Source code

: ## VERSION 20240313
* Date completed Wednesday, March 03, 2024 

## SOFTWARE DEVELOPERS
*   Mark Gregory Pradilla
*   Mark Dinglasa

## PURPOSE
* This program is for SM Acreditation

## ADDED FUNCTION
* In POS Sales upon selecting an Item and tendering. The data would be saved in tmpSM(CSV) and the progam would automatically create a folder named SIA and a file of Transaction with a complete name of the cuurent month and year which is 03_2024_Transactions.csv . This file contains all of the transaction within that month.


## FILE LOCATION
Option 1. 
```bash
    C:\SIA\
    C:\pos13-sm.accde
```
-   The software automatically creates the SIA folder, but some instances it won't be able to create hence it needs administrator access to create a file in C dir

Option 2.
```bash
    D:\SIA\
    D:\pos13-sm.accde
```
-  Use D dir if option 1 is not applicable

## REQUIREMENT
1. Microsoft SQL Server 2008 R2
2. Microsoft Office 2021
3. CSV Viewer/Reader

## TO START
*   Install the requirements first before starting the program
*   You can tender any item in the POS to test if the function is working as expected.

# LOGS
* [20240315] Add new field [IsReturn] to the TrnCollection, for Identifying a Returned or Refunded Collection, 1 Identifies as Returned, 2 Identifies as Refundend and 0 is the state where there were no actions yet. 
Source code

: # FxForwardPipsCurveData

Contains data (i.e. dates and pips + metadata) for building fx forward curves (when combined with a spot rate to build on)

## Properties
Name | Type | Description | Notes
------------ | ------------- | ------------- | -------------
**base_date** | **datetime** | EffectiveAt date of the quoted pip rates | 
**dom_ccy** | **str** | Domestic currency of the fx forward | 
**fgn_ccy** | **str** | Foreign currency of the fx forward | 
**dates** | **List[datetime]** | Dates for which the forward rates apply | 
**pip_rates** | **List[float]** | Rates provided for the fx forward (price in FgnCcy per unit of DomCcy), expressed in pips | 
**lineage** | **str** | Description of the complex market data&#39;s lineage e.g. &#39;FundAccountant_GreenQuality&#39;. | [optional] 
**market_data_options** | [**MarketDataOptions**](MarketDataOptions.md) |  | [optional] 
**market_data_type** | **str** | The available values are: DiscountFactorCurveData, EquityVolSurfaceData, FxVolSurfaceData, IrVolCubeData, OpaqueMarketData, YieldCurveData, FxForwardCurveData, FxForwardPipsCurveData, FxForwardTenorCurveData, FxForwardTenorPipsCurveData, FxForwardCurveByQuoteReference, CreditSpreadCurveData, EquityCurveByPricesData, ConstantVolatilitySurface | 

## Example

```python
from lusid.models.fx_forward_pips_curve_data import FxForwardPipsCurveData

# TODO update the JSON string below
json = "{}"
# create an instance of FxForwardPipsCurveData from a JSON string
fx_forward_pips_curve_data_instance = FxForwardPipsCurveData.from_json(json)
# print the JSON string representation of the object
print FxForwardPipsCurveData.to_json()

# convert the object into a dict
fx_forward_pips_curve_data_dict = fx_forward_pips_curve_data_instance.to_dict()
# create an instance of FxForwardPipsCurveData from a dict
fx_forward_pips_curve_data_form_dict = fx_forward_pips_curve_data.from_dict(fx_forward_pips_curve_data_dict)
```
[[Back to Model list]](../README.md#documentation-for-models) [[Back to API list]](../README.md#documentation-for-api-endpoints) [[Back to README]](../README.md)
▬▬▬
▸ **TASK BRIEF**
Every record above is to be transcribed exactly as written.

▸ **SOLUTION**
Source code

: ## VERSION 20240313
* Date completed Wednesday, March 03, 2024 

## SOFTWARE DEVELOPERS
*   Mark Gregory Pradilla
*   Mark Dinglasa

## PURPOSE
* This program is for SM Acreditation

## ADDED FUNCTION
* In POS Sales upon selecting an Item and tendering. The data would be saved in tmpSM(CSV) and the progam would automatically create a folder named SIA and a file of Transaction with a complete name of the cuurent month and year which is 03_2024_Transactions.csv . This file contains all of the transaction within that month.


## FILE LOCATION
Option 1. 
```bash
    C:\SIA\
    C:\pos13-sm.accde
```
-   The software automatically creates the SIA folder, but some instances it won't be able to create hence it needs administrator access to create a file in C dir

Option 2.
```bash
    D:\SIA\
    D:\pos13-sm.accde
```
-  Use D dir if option 1 is not applicable

## REQUIREMENT
1. Microsoft SQL Server 2008 R2
2. Microsoft Office 2021
3. CSV Viewer/Reader

## TO START
*   Install the requirements first before starting the program
*   You can tender any item in the POS to test if the function is working as expected.

# LOGS
* [20240315] Add new field [IsReturn] to the TrnCollection, for Identifying a Returned or Refunded Collection, 1 Identifies as Returned, 2 Identifies as Refundend and 0 is the state where there were no actions yet. 
Source code

: # FxForwardPipsCurveData

Contains data (i.e. dates and pips + metadata) for building fx forward curves (when combined with a spot rate to build on)

## Properties
Name | Type | Description | Notes
------------ | ------------- | ------------- | -------------
**base_date** | **datetime** | EffectiveAt date of the quoted pip rates | 
**dom_ccy** | **str** | Domestic currency of the fx forward | 
**fgn_ccy** | **str** | Foreign currency of the fx forward | 
**dates** | **List[datetime]** | Dates for which the forward rates apply | 
**pip_rates** | **List[float]** | Rates provided for the fx forward (price in FgnCcy per unit of DomCcy), expressed in pips | 
**lineage** | **str** | Description of the complex market data&#39;s lineage e.g. &#39;FundAccountant_GreenQuality&#39;. | [optional] 
**market_data_options** | [**MarketDataOptions**](MarketDataOptions.md) |  | [optional] 
**market_data_type** | **str** | The available values are: DiscountFactorCurveData, EquityVolSurfaceData, FxVolSurfaceData, IrVolCubeData, OpaqueMarketData, YieldCurveData, FxForwardCurveData, FxForwardPipsCurveData, FxForwardTenorCurveData, FxForwardTenorPipsCurveData, FxForwardCurveByQuoteReference, CreditSpreadCurveData, EquityCurveByPricesData, ConstantVolatilitySurface | 

## Example

```python
from lusid.models.fx_forward_pips_curve_data import FxForwardPipsCurveData

# TODO update the JSON string below
json = "{}"
# create an instance of FxForwardPipsCurveData from a JSON string
fx_forward_pips_curve_data_instance = FxForwardPipsCurveData.from_json(json)
# print the JSON string representation of the object
print FxForwardPipsCurveData.to_json()

# convert the object into a dict
fx_forward_pips_curve_data_dict = fx_forward_pips_curve_data_instance.to_dict()
# create an instance of FxForwardPipsCurveData from a dict
fx_forward_pips_curve_data_form_dict = fx_forward_pips_curve_data.from_dict(fx_forward_pips_curve_data_dict)
```
[[Back to Model list]](../README.md#documentation-for-models) [[Back to API list]](../README.md#documentation-for-api-endpoints) [[Back to README]](../README.md)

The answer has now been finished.